◆ Source data ◆
━━━━━━━━━━━━━━━━━━━━━━━━━━━━━━
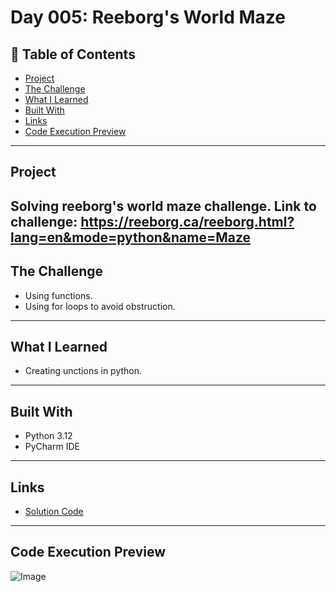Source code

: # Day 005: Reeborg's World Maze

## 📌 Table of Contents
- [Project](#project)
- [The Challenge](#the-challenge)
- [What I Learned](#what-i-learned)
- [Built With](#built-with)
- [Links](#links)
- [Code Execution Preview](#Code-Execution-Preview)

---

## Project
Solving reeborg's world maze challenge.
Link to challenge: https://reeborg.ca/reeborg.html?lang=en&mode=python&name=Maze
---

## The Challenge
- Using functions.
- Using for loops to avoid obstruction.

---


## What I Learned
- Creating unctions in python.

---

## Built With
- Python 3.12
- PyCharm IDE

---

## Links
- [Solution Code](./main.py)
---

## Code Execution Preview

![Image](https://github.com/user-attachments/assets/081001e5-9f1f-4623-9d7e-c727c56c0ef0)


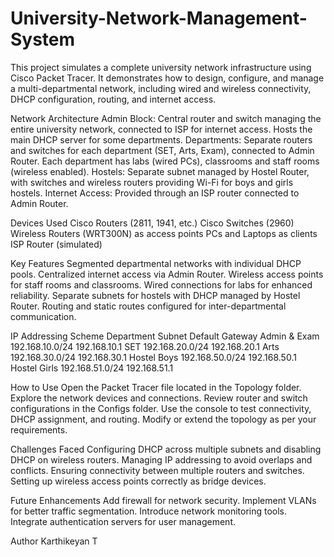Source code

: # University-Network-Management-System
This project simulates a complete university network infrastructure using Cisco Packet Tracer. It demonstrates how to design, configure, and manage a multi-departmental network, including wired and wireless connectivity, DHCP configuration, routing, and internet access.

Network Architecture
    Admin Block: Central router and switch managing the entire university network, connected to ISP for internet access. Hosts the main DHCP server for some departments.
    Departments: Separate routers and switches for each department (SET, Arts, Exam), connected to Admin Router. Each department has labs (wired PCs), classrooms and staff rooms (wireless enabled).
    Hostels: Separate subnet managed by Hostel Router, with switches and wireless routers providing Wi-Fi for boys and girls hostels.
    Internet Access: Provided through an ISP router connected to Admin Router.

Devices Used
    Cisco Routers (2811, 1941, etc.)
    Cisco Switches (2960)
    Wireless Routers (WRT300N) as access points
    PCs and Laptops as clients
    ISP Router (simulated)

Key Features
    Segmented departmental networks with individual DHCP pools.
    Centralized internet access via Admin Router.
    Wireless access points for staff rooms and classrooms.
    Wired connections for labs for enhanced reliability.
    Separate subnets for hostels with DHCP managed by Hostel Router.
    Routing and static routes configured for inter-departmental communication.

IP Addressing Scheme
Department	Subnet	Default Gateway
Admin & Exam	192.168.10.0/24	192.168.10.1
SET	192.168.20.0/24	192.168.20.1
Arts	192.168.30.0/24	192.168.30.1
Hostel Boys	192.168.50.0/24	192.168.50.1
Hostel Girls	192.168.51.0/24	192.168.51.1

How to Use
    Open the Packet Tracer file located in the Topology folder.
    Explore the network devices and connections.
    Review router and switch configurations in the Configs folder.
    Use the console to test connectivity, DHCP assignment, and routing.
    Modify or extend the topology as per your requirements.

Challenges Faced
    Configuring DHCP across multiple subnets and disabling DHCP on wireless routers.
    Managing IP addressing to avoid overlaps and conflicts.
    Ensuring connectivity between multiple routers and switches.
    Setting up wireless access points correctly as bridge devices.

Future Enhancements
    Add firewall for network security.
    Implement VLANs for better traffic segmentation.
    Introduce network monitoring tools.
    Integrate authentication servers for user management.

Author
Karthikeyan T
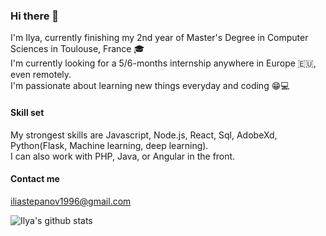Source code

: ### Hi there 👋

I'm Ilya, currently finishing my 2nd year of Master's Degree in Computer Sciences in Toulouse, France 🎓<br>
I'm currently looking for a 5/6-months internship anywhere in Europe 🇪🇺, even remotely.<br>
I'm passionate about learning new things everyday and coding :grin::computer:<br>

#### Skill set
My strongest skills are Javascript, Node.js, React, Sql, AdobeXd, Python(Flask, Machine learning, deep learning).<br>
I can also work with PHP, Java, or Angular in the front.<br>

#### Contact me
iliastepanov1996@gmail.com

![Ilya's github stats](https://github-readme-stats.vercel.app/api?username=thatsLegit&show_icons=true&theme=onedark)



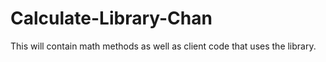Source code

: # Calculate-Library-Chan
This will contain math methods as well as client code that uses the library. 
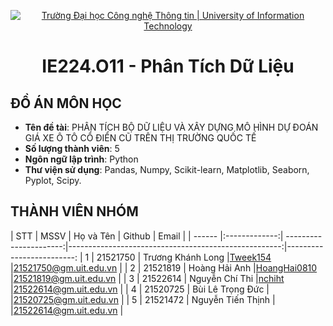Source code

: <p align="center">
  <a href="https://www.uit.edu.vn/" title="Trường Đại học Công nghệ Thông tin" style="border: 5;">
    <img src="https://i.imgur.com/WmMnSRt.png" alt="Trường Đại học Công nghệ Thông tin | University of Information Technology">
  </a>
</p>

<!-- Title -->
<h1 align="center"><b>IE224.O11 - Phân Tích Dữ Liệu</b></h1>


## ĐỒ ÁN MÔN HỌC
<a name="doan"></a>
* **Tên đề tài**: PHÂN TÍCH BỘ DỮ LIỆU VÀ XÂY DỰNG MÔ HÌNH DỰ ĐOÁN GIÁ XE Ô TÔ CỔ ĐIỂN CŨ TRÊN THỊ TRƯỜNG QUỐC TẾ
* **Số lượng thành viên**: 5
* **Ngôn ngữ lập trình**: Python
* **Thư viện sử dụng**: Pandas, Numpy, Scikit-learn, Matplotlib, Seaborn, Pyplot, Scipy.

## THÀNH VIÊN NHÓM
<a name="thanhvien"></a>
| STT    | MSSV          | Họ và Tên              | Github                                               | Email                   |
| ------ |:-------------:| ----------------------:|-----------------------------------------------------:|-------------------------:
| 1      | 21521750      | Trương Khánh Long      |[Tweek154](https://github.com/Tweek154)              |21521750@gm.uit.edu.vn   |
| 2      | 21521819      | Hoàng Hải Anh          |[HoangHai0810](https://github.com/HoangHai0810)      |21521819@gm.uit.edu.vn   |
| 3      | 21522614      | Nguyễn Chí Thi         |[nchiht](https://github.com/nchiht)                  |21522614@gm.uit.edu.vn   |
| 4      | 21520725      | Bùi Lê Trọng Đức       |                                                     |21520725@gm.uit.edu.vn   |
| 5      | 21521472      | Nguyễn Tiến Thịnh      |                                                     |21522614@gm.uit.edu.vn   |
━━━━━━━━━━━━━━━━━━━━━━━━━━━━━━
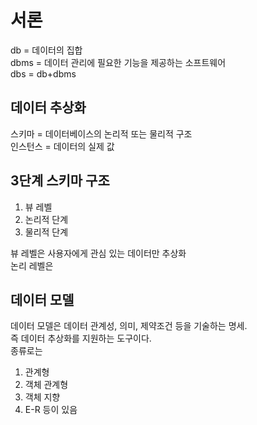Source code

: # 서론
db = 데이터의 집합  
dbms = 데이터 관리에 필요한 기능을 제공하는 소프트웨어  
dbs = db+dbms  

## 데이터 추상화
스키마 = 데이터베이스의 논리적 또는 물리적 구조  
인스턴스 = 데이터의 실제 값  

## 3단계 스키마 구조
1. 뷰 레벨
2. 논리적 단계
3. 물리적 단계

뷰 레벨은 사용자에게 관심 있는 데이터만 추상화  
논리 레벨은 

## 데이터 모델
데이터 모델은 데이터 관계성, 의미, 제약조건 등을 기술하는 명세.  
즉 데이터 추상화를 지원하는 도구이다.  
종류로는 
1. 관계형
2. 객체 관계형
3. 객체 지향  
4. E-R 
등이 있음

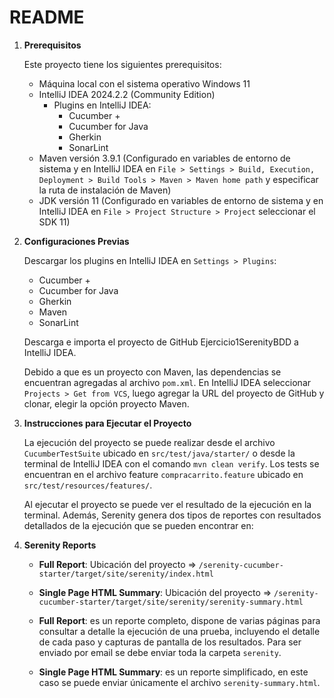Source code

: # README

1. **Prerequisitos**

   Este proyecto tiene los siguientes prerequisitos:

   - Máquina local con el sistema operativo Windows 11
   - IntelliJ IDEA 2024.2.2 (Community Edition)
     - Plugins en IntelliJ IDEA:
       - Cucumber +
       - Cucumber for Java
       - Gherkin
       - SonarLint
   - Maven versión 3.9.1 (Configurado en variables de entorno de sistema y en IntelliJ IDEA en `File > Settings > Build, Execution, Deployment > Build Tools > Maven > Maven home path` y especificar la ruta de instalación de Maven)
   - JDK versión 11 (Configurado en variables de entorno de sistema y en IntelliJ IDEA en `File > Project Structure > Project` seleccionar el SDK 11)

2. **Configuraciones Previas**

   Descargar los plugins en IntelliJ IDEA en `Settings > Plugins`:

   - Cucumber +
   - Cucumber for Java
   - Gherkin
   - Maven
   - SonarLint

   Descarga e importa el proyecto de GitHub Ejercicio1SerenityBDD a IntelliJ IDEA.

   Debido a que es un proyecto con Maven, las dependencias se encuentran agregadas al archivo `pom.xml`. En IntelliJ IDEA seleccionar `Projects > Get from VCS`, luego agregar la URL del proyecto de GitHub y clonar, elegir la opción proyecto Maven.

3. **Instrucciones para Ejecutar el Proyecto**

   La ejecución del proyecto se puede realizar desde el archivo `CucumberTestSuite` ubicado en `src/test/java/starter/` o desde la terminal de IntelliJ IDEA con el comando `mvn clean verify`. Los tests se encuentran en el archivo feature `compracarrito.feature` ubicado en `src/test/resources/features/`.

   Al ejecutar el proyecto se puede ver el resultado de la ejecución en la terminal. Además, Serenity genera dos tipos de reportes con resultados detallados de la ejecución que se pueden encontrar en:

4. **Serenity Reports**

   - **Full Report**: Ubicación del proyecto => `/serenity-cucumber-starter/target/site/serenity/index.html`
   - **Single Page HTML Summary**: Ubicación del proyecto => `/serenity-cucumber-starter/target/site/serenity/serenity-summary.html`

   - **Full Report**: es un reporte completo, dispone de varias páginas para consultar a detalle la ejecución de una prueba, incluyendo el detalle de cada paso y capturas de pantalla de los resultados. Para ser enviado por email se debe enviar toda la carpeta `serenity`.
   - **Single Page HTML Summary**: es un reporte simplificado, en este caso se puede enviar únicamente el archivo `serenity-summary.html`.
━━━━━━━━━━━━━━━━━━━━━━━━━━━━━━
◆ Task item ◆
From the entries above, select each line containing the string "encuentran".

◆ Problem solution ◆
   Debido a que es un proyecto con Maven, las dependencias se encuentran agregadas al archivo `pom.xml`. En IntelliJ IDEA seleccionar `Projects > Get from VCS`, luego agregar la URL del proyecto de GitHub y clonar, elegir la opción proyecto Maven.
   La ejecución del proyecto se puede realizar desde el archivo `CucumberTestSuite` ubicado en `src/test/java/starter/` o desde la terminal de IntelliJ IDEA con el comando `mvn clean verify`. Los tests se encuentran en el archivo feature `compracarrito.feature` ubicado en `src/test/resources/features/`.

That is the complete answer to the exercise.